Dataset entries
[Start of Attachment]
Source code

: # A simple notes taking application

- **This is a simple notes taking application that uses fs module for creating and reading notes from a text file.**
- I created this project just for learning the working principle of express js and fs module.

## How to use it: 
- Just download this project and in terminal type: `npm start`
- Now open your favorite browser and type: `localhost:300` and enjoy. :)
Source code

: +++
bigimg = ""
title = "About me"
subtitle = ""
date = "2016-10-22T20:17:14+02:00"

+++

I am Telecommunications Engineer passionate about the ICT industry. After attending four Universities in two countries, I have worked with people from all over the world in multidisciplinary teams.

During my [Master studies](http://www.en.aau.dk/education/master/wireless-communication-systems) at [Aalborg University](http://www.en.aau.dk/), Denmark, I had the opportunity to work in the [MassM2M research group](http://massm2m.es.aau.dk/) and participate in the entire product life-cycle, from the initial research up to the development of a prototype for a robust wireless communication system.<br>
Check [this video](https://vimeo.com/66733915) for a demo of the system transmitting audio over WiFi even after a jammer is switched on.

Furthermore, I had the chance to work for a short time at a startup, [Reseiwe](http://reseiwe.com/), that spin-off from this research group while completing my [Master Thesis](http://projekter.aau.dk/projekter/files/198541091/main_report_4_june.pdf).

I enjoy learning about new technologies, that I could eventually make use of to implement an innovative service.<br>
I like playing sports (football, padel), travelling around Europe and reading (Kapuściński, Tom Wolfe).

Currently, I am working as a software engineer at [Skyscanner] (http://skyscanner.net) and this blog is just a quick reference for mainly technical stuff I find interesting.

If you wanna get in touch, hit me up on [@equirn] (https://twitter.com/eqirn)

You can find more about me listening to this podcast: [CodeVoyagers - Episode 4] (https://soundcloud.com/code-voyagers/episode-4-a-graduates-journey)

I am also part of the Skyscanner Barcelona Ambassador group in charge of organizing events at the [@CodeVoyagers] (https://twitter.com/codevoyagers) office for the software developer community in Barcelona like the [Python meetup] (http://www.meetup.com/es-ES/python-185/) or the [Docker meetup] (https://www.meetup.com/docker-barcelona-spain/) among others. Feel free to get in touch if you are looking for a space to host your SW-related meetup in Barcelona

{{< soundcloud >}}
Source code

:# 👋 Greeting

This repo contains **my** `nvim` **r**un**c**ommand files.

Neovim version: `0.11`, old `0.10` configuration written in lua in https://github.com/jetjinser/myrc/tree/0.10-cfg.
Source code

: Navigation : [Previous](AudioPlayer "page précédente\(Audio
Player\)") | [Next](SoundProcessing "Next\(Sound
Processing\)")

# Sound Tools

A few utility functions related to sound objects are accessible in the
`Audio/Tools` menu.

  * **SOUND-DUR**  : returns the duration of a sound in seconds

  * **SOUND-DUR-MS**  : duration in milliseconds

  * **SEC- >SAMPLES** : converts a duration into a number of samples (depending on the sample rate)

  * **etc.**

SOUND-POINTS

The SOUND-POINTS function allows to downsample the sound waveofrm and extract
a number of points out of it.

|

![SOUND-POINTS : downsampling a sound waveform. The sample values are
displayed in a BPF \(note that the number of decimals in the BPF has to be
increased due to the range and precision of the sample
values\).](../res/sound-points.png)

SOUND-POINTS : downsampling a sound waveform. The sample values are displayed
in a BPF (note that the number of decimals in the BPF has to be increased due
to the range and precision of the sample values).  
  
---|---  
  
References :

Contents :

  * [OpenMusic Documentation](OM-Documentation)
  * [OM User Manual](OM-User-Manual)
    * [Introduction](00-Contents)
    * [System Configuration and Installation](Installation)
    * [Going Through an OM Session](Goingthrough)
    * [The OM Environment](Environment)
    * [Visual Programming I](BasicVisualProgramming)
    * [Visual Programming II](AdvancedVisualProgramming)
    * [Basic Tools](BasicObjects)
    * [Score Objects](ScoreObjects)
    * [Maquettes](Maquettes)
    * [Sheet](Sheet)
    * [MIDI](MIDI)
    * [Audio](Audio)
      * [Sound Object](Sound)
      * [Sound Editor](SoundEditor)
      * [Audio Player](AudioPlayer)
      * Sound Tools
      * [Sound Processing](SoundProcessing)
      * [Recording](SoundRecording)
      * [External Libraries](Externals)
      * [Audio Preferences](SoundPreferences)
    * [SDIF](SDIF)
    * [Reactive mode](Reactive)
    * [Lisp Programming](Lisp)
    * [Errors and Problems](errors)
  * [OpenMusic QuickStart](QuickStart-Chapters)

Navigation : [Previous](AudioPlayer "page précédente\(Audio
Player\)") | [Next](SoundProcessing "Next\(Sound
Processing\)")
[End of Attachment]
Please reproduce every record shown above, exactly as written.

Answer:
Source code

: # A simple notes taking application

- **This is a simple notes taking application that uses fs module for creating and reading notes from a text file.**
- I created this project just for learning the working principle of express js and fs module.

## How to use it: 
- Just download this project and in terminal type: `npm start`
- Now open your favorite browser and type: `localhost:300` and enjoy. :)
Source code

: +++
bigimg = ""
title = "About me"
subtitle = ""
date = "2016-10-22T20:17:14+02:00"

+++

I am Telecommunications Engineer passionate about the ICT industry. After attending four Universities in two countries, I have worked with people from all over the world in multidisciplinary teams.

During my [Master studies](http://www.en.aau.dk/education/master/wireless-communication-systems) at [Aalborg University](http://www.en.aau.dk/), Denmark, I had the opportunity to work in the [MassM2M research group](http://massm2m.es.aau.dk/) and participate in the entire product life-cycle, from the initial research up to the development of a prototype for a robust wireless communication system.<br>
Check [this video](https://vimeo.com/66733915) for a demo of the system transmitting audio over WiFi even after a jammer is switched on.

Furthermore, I had the chance to work for a short time at a startup, [Reseiwe](http://reseiwe.com/), that spin-off from this research group while completing my [Master Thesis](http://projekter.aau.dk/projekter/files/198541091/main_report_4_june.pdf).

I enjoy learning about new technologies, that I could eventually make use of to implement an innovative service.<br>
I like playing sports (football, padel), travelling around Europe and reading (Kapuściński, Tom Wolfe).

Currently, I am working as a software engineer at [Skyscanner] (http://skyscanner.net) and this blog is just a quick reference for mainly technical stuff I find interesting.

If you wanna get in touch, hit me up on [@equirn] (https://twitter.com/eqirn)

You can find more about me listening to this podcast: [CodeVoyagers - Episode 4] (https://soundcloud.com/code-voyagers/episode-4-a-graduates-journey)

I am also part of the Skyscanner Barcelona Ambassador group in charge of organizing events at the [@CodeVoyagers] (https://twitter.com/codevoyagers) office for the software developer community in Barcelona like the [Python meetup] (http://www.meetup.com/es-ES/python-185/) or the [Docker meetup] (https://www.meetup.com/docker-barcelona-spain/) among others. Feel free to get in touch if you are looking for a space to host your SW-related meetup in Barcelona

{{< soundcloud >}}
Source code

:# 👋 Greeting

This repo contains **my** `nvim` **r**un**c**ommand files.

Neovim version: `0.11`, old `0.10` configuration written in lua in https://github.com/jetjinser/myrc/tree/0.10-cfg.
Source code

: Navigation : [Previous](AudioPlayer "page précédente\(Audio
Player\)") | [Next](SoundProcessing "Next\(Sound
Processing\)")

# Sound Tools

A few utility functions related to sound objects are accessible in the
`Audio/Tools` menu.

  * **SOUND-DUR**  : returns the duration of a sound in seconds

  * **SOUND-DUR-MS**  : duration in milliseconds

  * **SEC- >SAMPLES** : converts a duration into a number of samples (depending on the sample rate)

  * **etc.**

SOUND-POINTS

The SOUND-POINTS function allows to downsample the sound waveofrm and extract
a number of points out of it.

|

![SOUND-POINTS : downsampling a sound waveform. The sample values are
displayed in a BPF \(note that the number of decimals in the BPF has to be
increased due to the range and precision of the sample
values\).](../res/sound-points.png)

SOUND-POINTS : downsampling a sound waveform. The sample values are displayed
in a BPF (note that the number of decimals in the BPF has to be increased due
to the range and precision of the sample values).  
  
---|---  
  
References :

Contents :

  * [OpenMusic Documentation](OM-Documentation)
  * [OM User Manual](OM-User-Manual)
    * [Introduction](00-Contents)
    * [System Configuration and Installation](Installation)
    * [Going Through an OM Session](Goingthrough)
    * [The OM Environment](Environment)
    * [Visual Programming I](BasicVisualProgramming)
    * [Visual Programming II](AdvancedVisualProgramming)
    * [Basic Tools](BasicObjects)
    * [Score Objects](ScoreObjects)
    * [Maquettes](Maquettes)
    * [Sheet](Sheet)
    * [MIDI](MIDI)
    * [Audio](Audio)
      * [Sound Object](Sound)
      * [Sound Editor](SoundEditor)
      * [Audio Player](AudioPlayer)
      * Sound Tools
      * [Sound Processing](SoundProcessing)
      * [Recording](SoundRecording)
      * [External Libraries](Externals)
      * [Audio Preferences](SoundPreferences)
    * [SDIF](SDIF)
    * [Reactive mode](Reactive)
    * [Lisp Programming](Lisp)
    * [Errors and Problems](errors)
  * [OpenMusic QuickStart](QuickStart-Chapters)

Navigation : [Previous](AudioPlayer "page précédente\(Audio
Player\)") | [Next](SoundProcessing "Next\(Sound
Processing\)")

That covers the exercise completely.